Let's take a peek at the LLVM technology in the backend. The first thing we're going to talk about is type-based alias analysis. This is a very geeky subject. Alias analysis. Well, this is about C pointers. Basically, if you say two pointers can point to the same object, the alias.

And the compiler needs to know about this to make good optimizations. Let's take a look at this simple example. You have pointer 1 and pointer 2, they're being signed different values. And if you add them together, what should it be? That's pretty simple, right? You would say 3. Well, not quite.

If the compiler can prove they do not point to the same object, let's say they don't alias, you're right. It's 1 plus 2. However, if they point to the same object, it's not. It's 4. So the compiler has to be conserved here. It has to know exactly what's going on to do optimization. So that's why alias analysis is important. So what is type-based alias analysis?

Type-based alias analysis uses C standard rules. It's basically saying if you have two pointers and they have different types, integer, floating point, the rules say they cannot possibly alias. That simple rule, and that's basically the basis of TBAA, we use that information to do good alias analysis and optimize your code.

We'll show you later on what exactly that means and what kind of results it has. It's also important to point out this is not turned on by default. So I'll get back to this a little bit later on why that's the case. Let's take a look at a quick example.

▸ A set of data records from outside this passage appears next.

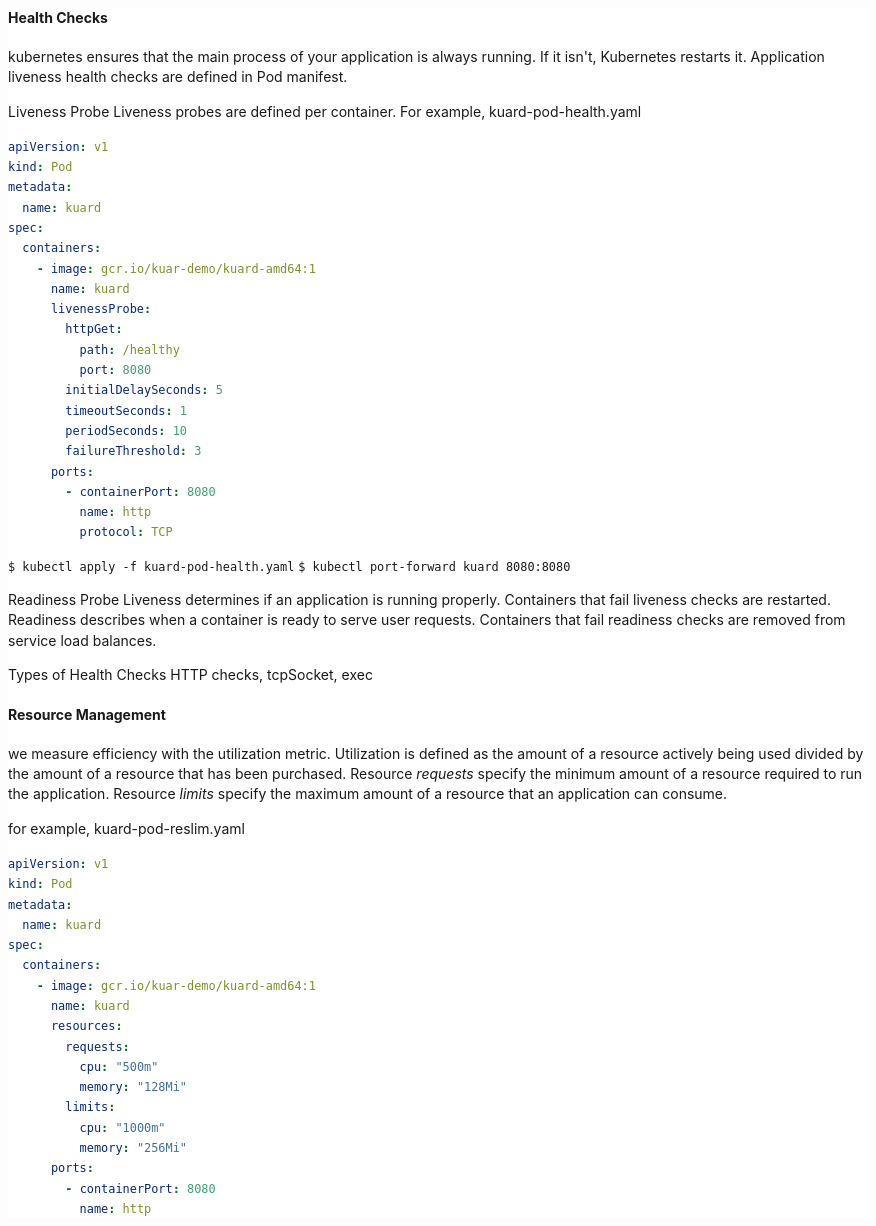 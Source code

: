 #### Health Checks
kubernetes ensures that the main process of your application is always running. If it isn't, Kubernetes restarts it.
Application liveness health checks are defined in Pod manifest.

Liveness Probe
Liveness probes are defined per container. For example, kuard-pod-health.yaml
```yaml
apiVersion: v1
kind: Pod
metadata:
  name: kuard
spec:
  containers:
    - image: gcr.io/kuar-demo/kuard-amd64:1
      name: kuard
      livenessProbe:
        httpGet:
          path: /healthy
          port: 8080
        initialDelaySeconds: 5
        timeoutSeconds: 1
        periodSeconds: 10
        failureThreshold: 3
      ports:
        - containerPort: 8080
          name: http
          protocol: TCP
```
`$ kubectl apply -f kuard-pod-health.yaml`
`$ kubectl port-forward kuard 8080:8080`

Readiness Probe
Liveness determines if an application is running properly. Containers that fail liveness checks are restarted. Readiness describes when a container is ready to serve user requests. Containers that fail readiness checks are removed from service load balances.

Types of Health Checks
HTTP checks, tcpSocket, exec

#### Resource Management
we measure efficiency with the utilization metric. Utilization is defined as the amount of a resource actively being used divided by the amount of a resource that has been purchased.
Resource *requests* specify the minimum amount of a resource required to run the application. Resource *limits* specify the maximum amount of a resource that an application can consume.

for example, kuard-pod-reslim.yaml
```yaml
apiVersion: v1
kind: Pod
metadata:
  name: kuard
spec:
  containers:
    - image: gcr.io/kuar-demo/kuard-amd64:1
      name: kuard
      resources:
        requests:
          cpu: "500m"
          memory: "128Mi"
        limits:
          cpu: "1000m"
          memory: "256Mi"
      ports:
        - containerPort: 8080
          name: http
```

Here's a struct type with two fields, size and data. They have different types. One is integer, one is double. So you have a loop here that's pretty simple. That simply iterates through every element in a data array and increments by one. So if you've ever been curious and want to see what kind of code a compiler is generating for me, you might see something like this.

This is x86 assembly code. It's not important for you to understand everything that's going on here. The important thing is, notice it's doing a lot more work than you think it is. Inside the loop, which is one block of code, it's doing more than just addition. What's going on? Well, the problem here is A size, A data. The compiler, if the compiler cannot prove they don't overlap or they don't point to the same thing, the compiler has to be very conservative in reloading them every time, through every iteration of your loop. This does hurt performance.

With strict aliasing rule, we say they have different types, they cannot alias, we move the code out of your loop, and this code goes at least 20% faster. So that's a simple demonstration of the power of TBAA. So that sounds great. Why don't we just turn it on and you don't need to know about this? Well, the problem is there's a lot of code out there.

So even though the C standard say that it's not legal to cast a pointer from one type to another and dereference the pointer. But people, not the people, not the audience here, but people out there that do that kind of stuff all the time. So, you know, it's really dangerous just turning it on by default. We really thought about it, but there's just so many cases the compiler cannot get it right. If your code doesn't kind of follow the C standard.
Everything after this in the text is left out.